As alcoholics, we suffer from an allergy of the body and an obsession of the mind. Our problem lies not in our drinking but in our thinking, for our thinking is completely warped and nothing ever satisfies us. Most of what we do is done in excess but despite our every effort we are perpetually unfulfilled because we always want more.
In our addiction, we constantly pushed the boundaries of our physical endurance and tolerance to drugs and alcohol. One drink was good, but two or three was better; a few pills would do the trick, but more would yield greater results; you’re only doing a few lines?—why not a whole eight-ball? At a certain point, however, our tolerance to substances increased so much that they stopped working. We wanted more still, but how can we ever achieve that perfect level of contentment when more is not enough?

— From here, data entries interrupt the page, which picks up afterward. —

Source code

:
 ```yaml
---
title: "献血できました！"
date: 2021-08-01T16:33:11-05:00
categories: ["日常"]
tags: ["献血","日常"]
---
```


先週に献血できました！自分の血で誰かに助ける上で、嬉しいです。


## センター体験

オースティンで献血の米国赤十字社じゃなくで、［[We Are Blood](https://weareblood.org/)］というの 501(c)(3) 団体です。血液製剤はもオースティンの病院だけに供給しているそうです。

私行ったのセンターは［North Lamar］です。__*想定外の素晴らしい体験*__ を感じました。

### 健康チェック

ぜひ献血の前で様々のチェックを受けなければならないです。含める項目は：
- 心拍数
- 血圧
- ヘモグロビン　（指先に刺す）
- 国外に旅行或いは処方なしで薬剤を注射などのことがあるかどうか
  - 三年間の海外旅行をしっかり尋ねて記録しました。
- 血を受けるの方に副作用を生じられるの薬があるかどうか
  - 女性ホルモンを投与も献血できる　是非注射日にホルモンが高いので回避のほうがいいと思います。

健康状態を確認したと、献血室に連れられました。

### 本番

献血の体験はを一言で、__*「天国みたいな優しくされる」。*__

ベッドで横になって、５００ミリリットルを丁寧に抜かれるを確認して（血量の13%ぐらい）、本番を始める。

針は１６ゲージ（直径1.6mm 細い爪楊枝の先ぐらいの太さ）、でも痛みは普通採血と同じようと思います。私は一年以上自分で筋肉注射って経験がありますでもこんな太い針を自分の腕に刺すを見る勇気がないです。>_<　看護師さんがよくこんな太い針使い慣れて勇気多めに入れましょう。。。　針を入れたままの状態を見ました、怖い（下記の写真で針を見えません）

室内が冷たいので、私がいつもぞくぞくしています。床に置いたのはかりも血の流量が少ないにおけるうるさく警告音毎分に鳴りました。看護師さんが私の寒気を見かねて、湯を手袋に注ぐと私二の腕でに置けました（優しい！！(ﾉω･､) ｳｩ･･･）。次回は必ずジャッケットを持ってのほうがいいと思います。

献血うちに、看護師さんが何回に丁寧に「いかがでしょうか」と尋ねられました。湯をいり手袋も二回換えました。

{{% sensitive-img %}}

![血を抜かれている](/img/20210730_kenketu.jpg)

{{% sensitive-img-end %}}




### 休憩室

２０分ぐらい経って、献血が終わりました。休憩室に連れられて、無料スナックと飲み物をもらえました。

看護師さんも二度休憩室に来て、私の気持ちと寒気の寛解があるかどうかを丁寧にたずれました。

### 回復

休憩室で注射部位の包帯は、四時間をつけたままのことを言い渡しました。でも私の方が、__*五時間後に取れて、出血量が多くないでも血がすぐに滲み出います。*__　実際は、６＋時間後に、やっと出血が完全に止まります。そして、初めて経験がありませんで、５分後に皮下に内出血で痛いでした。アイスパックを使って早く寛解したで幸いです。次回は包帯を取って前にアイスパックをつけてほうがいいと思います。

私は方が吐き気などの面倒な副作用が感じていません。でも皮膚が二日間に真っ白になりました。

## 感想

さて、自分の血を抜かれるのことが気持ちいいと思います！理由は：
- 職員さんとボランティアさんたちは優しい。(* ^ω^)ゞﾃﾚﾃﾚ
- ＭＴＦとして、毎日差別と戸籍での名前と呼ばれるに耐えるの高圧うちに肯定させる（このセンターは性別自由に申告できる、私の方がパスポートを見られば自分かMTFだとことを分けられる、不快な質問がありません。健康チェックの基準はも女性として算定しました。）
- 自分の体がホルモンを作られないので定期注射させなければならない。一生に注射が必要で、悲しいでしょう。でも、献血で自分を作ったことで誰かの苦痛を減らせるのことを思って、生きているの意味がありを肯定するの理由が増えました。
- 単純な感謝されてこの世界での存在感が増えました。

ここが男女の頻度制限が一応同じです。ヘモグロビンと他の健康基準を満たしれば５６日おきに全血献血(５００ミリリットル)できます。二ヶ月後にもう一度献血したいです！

When coming to recovery, we discover that “more” does not always mean “better”. More exercise does not necessarily mean better health—we need to be emotionally and mentally in shape, as well as physically fit; more resentments on our Fourth Step does not necessarily mean better recognition of our faults—everyone is going to have a differing amount of entries on their Fourth Step and the willingness to learn from our experiences is what helps us to recover from our anger and insecurities; more meetings does not necessarily mean better recovery—practicing the principles of twelve step programs in all aspects of our lives is what sobriety is all about.
More was never enough while active in addiction; but now that we are in recovery, we learn patience and acceptance of the things over which we have no power. We eventually come to discover that regardless of what we want, sobriety promises that we will always get what we need, no more and no less.